The entries must be repeated verbatim, and their images left out.

• Data provided
────────────────────

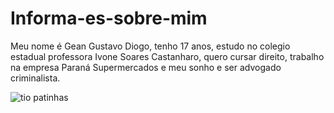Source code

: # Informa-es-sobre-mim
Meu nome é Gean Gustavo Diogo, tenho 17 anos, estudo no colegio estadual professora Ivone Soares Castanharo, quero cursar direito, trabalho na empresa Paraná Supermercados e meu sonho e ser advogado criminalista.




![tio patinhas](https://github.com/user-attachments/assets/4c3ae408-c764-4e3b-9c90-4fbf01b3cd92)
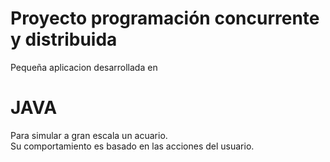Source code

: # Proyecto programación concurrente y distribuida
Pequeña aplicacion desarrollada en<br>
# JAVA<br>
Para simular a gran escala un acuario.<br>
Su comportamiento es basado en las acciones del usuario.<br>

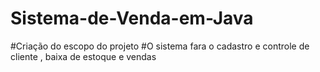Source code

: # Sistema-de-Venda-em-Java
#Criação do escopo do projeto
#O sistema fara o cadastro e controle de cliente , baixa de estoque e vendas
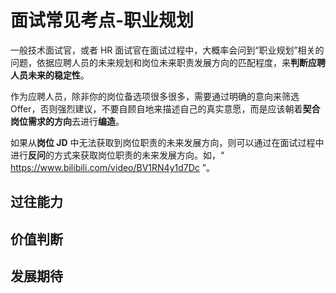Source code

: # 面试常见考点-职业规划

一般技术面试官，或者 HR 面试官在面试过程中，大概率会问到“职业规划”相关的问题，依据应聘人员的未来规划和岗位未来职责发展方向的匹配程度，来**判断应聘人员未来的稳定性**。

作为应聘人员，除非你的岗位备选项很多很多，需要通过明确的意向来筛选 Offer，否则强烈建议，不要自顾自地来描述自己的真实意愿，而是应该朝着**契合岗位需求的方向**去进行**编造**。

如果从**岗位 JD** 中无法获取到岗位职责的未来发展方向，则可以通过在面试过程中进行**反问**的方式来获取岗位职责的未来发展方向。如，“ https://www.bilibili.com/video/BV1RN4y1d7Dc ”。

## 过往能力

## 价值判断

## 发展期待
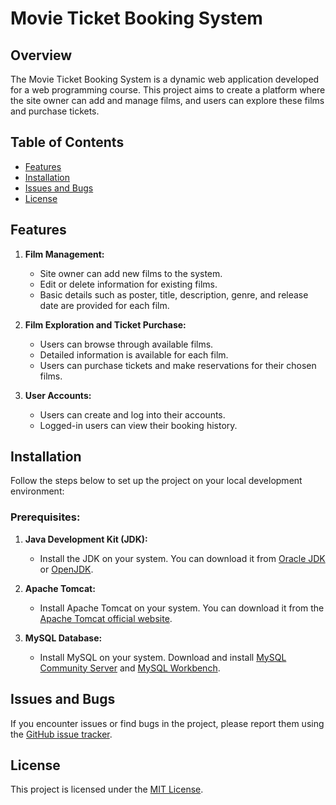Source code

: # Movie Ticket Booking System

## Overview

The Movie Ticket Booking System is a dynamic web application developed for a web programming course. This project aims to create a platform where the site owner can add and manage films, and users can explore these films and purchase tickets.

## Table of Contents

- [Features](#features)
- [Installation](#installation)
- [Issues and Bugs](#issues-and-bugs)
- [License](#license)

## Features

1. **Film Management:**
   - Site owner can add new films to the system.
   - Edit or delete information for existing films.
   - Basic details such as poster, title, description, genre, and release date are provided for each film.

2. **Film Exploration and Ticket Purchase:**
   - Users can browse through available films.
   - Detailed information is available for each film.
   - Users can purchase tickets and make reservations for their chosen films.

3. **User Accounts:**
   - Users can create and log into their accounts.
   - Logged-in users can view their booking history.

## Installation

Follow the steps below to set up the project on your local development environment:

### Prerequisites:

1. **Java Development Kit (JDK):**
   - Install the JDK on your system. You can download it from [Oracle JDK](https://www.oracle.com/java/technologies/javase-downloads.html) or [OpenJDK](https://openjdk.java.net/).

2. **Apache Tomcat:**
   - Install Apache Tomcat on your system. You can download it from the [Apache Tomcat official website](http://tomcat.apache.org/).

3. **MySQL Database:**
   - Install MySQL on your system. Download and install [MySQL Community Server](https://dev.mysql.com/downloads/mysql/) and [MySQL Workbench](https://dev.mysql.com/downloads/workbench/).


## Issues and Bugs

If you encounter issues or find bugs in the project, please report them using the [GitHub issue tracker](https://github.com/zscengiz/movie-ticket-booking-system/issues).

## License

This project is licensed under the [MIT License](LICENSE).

────────────────────

• The completed task
Source code

: # Informa-es-sobre-mim
Meu nome é Gean Gustavo Diogo, tenho 17 anos, estudo no colegio estadual professora Ivone Soares Castanharo, quero cursar direito, trabalho na empresa Paraná Supermercados e meu sonho e ser advogado criminalista.




![tio patinhas](https://github.com/user-attachments/assets/4c3ae408-c764-4e3b-9c90-4fbf01b3cd92)
Source code

: # Proyecto programación concurrente y distribuida
Pequeña aplicacion desarrollada en<br>
# JAVA<br>
Para simular a gran escala un acuario.<br>
Su comportamiento es basado en las acciones del usuario.<br>

Source code

: # Sistema-de-Venda-em-Java
#Criação do escopo do projeto
#O sistema fara o cadastro e controle de cliente , baixa de estoque e vendas
Source code

: # 面试常见考点-职业规划

一般技术面试官，或者 HR 面试官在面试过程中，大概率会问到“职业规划”相关的问题，依据应聘人员的未来规划和岗位未来职责发展方向的匹配程度，来**判断应聘人员未来的稳定性**。

作为应聘人员，除非你的岗位备选项很多很多，需要通过明确的意向来筛选 Offer，否则强烈建议，不要自顾自地来描述自己的真实意愿，而是应该朝着**契合岗位需求的方向**去进行**编造**。

如果从**岗位 JD** 中无法获取到岗位职责的未来发展方向，则可以通过在面试过程中进行**反问**的方式来获取岗位职责的未来发展方向。如，“ https://www.bilibili.com/video/BV1RN4y1d7Dc ”。

## 过往能力

## 价值判断

## 发展期待
Source code

: # Movie Ticket Booking System

## Overview

The Movie Ticket Booking System is a dynamic web application developed for a web programming course. This project aims to create a platform where the site owner can add and manage films, and users can explore these films and purchase tickets.

## Table of Contents

- [Features](#features)
- [Installation](#installation)
- [Issues and Bugs](#issues-and-bugs)
- [License](#license)

## Features

1. **Film Management:**
   - Site owner can add new films to the system.
   - Edit or delete information for existing films.
   - Basic details such as poster, title, description, genre, and release date are provided for each film.

2. **Film Exploration and Ticket Purchase:**
   - Users can browse through available films.
   - Detailed information is available for each film.
   - Users can purchase tickets and make reservations for their chosen films.

3. **User Accounts:**
   - Users can create and log into their accounts.
   - Logged-in users can view their booking history.

## Installation

Follow the steps below to set up the project on your local development environment:

### Prerequisites:

1. **Java Development Kit (JDK):**
   - Install the JDK on your system. You can download it from [Oracle JDK](https://www.oracle.com/java/technologies/javase-downloads.html) or [OpenJDK](https://openjdk.java.net/).

2. **Apache Tomcat:**
   - Install Apache Tomcat on your system. You can download it from the [Apache Tomcat official website](http://tomcat.apache.org/).

3. **MySQL Database:**
   - Install MySQL on your system. Download and install [MySQL Community Server](https://dev.mysql.com/downloads/mysql/) and [MySQL Workbench](https://dev.mysql.com/downloads/workbench/).


## Issues and Bugs

If you encounter issues or find bugs in the project, please report them using the [GitHub issue tracker](https://github.com/zscengiz/movie-ticket-booking-system/issues).

## License

This project is licensed under the [MIT License](LICENSE).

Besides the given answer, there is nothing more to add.